A massive earthquake struck the eastern side of Sicily on 9 January 1693, only to be followed by an even more powerful shock just two days later. With an estimated magnitude of 7.4, it was the most powerful upheaval in Italian history, and destroyed at least 70 Sicilian towns and cities over 5,600 square kilometres. The ensuing tsunamis wreaked havoc all along the eastern seaboard: nearly two-thirds of the population of Catania and half the population of Ragusa were killed, and the Viceroy of Sicily – the Duke of Uzeda – put the Sicilian nobleman, Giuseppe Lanza (the Duke of Camastra) in charge of relief efforts. Food and forces were dispatched, the first priority to stop looting and restore public safety and order. Temporary shelters were built outside the city walls away from the rotting bodies; taxation was suspended.
The marshalling of resources
In an extraordinary civil effort, each city marshalled its resources, with the remaining aristocracy and the church forming commissions to oversee reconstruction. Camastra tried to encourage cities to rebuild in a more open, grid-like pattern, which by keeping corridors open and reducing population density might mitigate against the effects of any further earthquakes. In the end, some cities such as Catania adopted the new ideas, while others such as Siracusa rebuilt on the old medieval street plan. Some towns, like Noto, took the opportunity to rebuild on a completely new site. In the new towns, the aristocracy were allocated the higher areas where the air was cooler and fresher, and the views finest. The church was relocated to the town centre, both for convenience and to reflect the its central position in civil life. The merchants and storekeepers chose their lots on the planned wider streets that lead out from the main piazzas. Finally, the poor were allowed to erect their simple brick huts and houses in the areas nobody else wanted.
The sheer scale of the rebuilding project generated a wave of harmonious construction in which the grander buildings, public offices, churches and palazzi were created in the Baroque style and embellished with intricate stone carvings that cast sharp patterns of light and shade on the building façades. With time, after the first imperative to build had subsided, Sicilian architects began to stamp their own flourishes on the Baroque, incorporating local volcanic stone and accents of grey and black into the rose-white of the local limestone.

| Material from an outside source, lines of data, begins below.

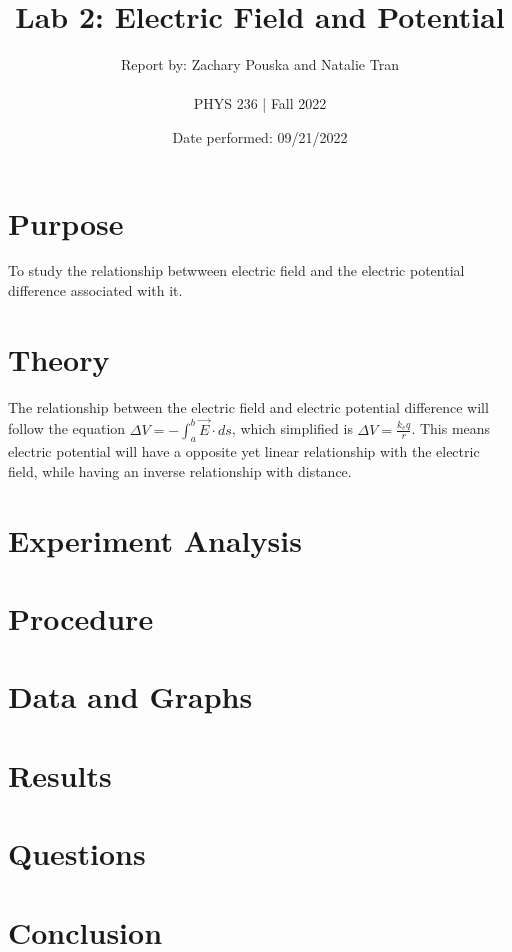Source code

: \documentclass[titlepage]{article}
\begin{document}
\title{\textbf{Lab 2: Electric Field and Potential}}
\author{Report by: Zachary Pouska and  Natalie Tran \\ \\ 
PHYS 236 | Fall 2022}
\date{Date performed: 09/21/2022}

	\maketitle
	\section{Purpose}
	To study the relationship betwween electric field and the electric potential difference associated with it.
	\section{Theory}	
	The relationship between the electric field and electric potential difference will follow the equation \(\Delta V = -\int_{a}^{b} \vec{E} \cdot ds\), which simplified is \(\Delta V = \frac{k_{e}q}{r}\). This means electric potential will have a opposite yet linear relationship with the electric field, while having an inverse relationship with distance.
	\section{Experiment Analysis}
	\section{Procedure}
	\section{Data and Graphs}
	\section{Results}
	\section{Questions}
	\section{Conclusion}
	
\end{document}
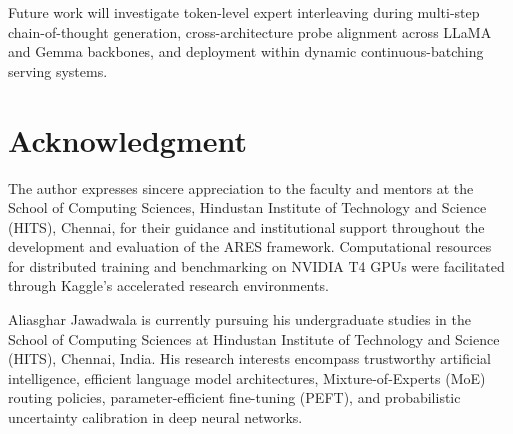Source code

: \documentclass[journal,10pt,twocolumn]{IEEEtran}
\begin{document}
Future work will investigate token-level expert interleaving during multi-step chain-of-thought generation, cross-architecture probe alignment across LLaMA and Gemma backbones, and deployment within dynamic continuous-batching serving systems.

\section*{Acknowledgment}
The author expresses sincere appreciation to the faculty and mentors at the School of Computing Sciences, Hindustan Institute of Technology and Science (HITS), Chennai, for their guidance and institutional support throughout the development and evaluation of the ARES framework. Computational resources for distributed training and benchmarking on NVIDIA T4 GPUs were facilitated through Kaggle's accelerated research environments.

\balance



\begin{IEEEbiographynophoto}{Aliasghar Jawadwala}
is currently pursuing his undergraduate studies in the School of Computing Sciences at Hindustan Institute of Technology and Science (HITS), Chennai, India. His research interests encompass trustworthy artificial intelligence, efficient language model architectures, Mixture-of-Experts (MoE) routing policies, parameter-efficient fine-tuning (PEFT), and probabilistic uncertainty calibration in deep neural networks.
\end{IEEEbiographynophoto}
\vfill
\end{document}
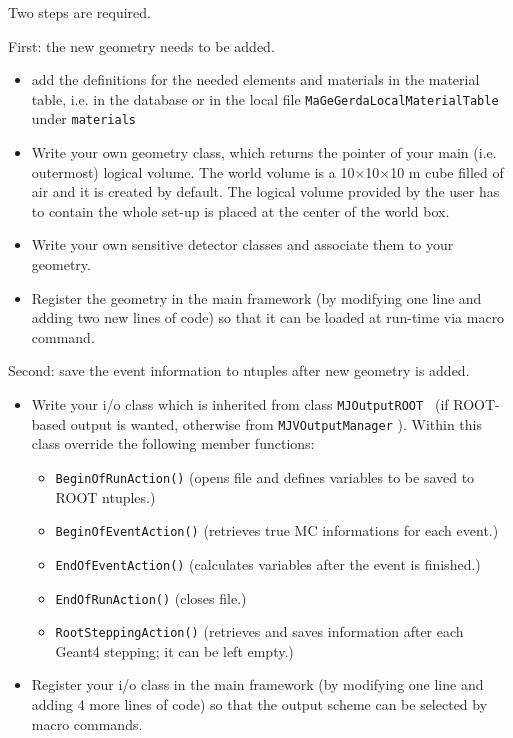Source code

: \documentclass[a4paper,12pt,twoside]{article}
\begin{document}
Two steps are required.

First: the new geometry needs to be added.
\begin{itemize}
\item add the definitions for the needed elements and materials in
the material table, i.e. in the database or in the local 
file {\tt MaGeGerdaLocalMaterialTable} under {\tt materials}
\item Write your own geometry class, which returns the pointer of
your main (i.e. outermost) logical volume. The world volume 
is a 10$\times$10$\times$10 m cube filled of air and it is 
created by default. The logical volume provided by the user has to 
contain the whole set-up is placed at the center of the 
world box.
\item Write your own sensitive detector classes and associate them
to your geometry.
\item Register the geometry in the main framework
(by modifying one line and adding two new lines of code)
so that
it can be loaded at run-time via macro command.
\end{itemize}

Second: save the event information to ntuples
after new geometry is added.
\begin{itemize}
\item Write your i/o class which is inherited from class 
{\tt MJOutputROOT }
(if ROOT-based output is wanted, otherwise from {\tt MJVOutputManager} ).
Within this class override the following member functions:

\begin{itemize}
\item {\tt BeginOfRunAction()}
(opens file and defines variables to be saved to ROOT ntuples.)
\item {\tt BeginOfEventAction()}
(retrieves true MC informations for each event.)
\item {\tt EndOfEventAction()} 
(calculates variables after the event is finished.)
\item {\tt EndOfRunAction()} (closes file.)
\item {\tt RootSteppingAction()}
(retrieves and saves information after each Geant4 stepping; it can
be left empty.)
\end{itemize}

\item Register your i/o class in the main framework (by modifying one line
and adding 4 more lines of code) so that the output scheme can
be selected by macro commands.
\end{itemize}
\end{document}
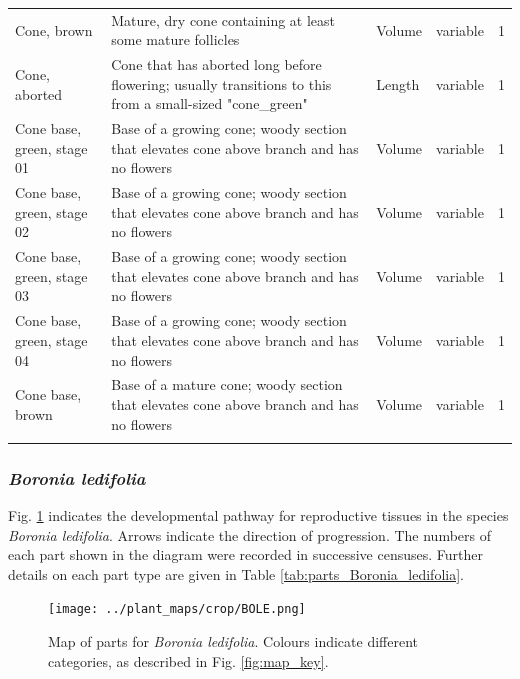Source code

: \documentclass[10pt,twoside]{article}\usepackage[]{graphicx}\usepackage[]{color}
\begin{document}
\begin{longtable}{p{4.5cm}p{6cm}p{2cm}p{1cm}p{1cm}}
  Cone, brown & Mature, dry cone containing at least some mature follicles & Volume & variable &   1 \\ 
  Cone, aborted & Cone that has aborted long before flowering; usually transitions to this from a small-sized "cone\_green" & Length & variable &   1 \\ 
  Cone base, green, stage 01 & Base of a growing cone; woody section that elevates cone above branch and has no flowers & Volume & variable &   1 \\ 
  Cone base, green, stage 02 & Base of a growing cone; woody section that elevates cone above branch and has no flowers & Volume & variable &   1 \\ 
  Cone base, green, stage 03 & Base of a growing cone; woody section that elevates cone above branch and has no flowers & Volume & variable &   1 \\ 
  Cone base, green, stage 04 & Base of a growing cone; woody section that elevates cone above branch and has no flowers & Volume & variable &   1 \\ 
  Cone base, brown & Base of a mature cone; woody section that elevates cone above branch and has no flowers & Volume & variable &   1 \\ 
   \hline
\hline
\label{tab:parts_Banksia_ericifolia}
\end{longtable}
\endgroup



\clearpage

\subsubsection{\emph{Boronia ledifolia}}

Fig. \ref{fig:map_Boronia_ledifolia} indicates the developmental pathway for reproductive tissues in the species \emph{Boronia ledifolia}. Arrows indicate the direction of progression.  The numbers of each part shown in the diagram were recorded in successive censuses. Further details on each part type are given in Table \ref{tab:parts_Boronia_ledifolia}.


\begin{figure}[h]
\centering
\texttt{[image: ../plant\_maps/crop/BOLE.png]}
\caption{Map of parts for \emph{Boronia ledifolia}. Colours indicate different categories, as described in Fig. \ref{fig:map_key}.}
\label{fig:map_Boronia_ledifolia}
\end{figure}
\end{document}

Canted corners and convex or concave façades were created, sometimes sheltering a staircase; exteriors were decorated with sinuous, wrought-iron balconies, supported on richly carved, often grotesque pedestals. In the churches, and breaking with the Tuscan tradition of housing the bell tower in an independent campanile, the belfry was incorporated into the façade, often in an arcaded housing that displayed a run of bells. Some references to the restrained tradition of the island’s Norman heritage were also preserved, especially in the use of single columns that supported plain arches in the interiors – a lovely contrast to the rich inlay of coloured marbles that decorated walls and floors. This style was adopted right across the island, not just in the eastern corner but also in cities like Palermo. All of this gradually came together to bring about the flowering of the magnificent Sicilian Baroque that we can witness and admire today.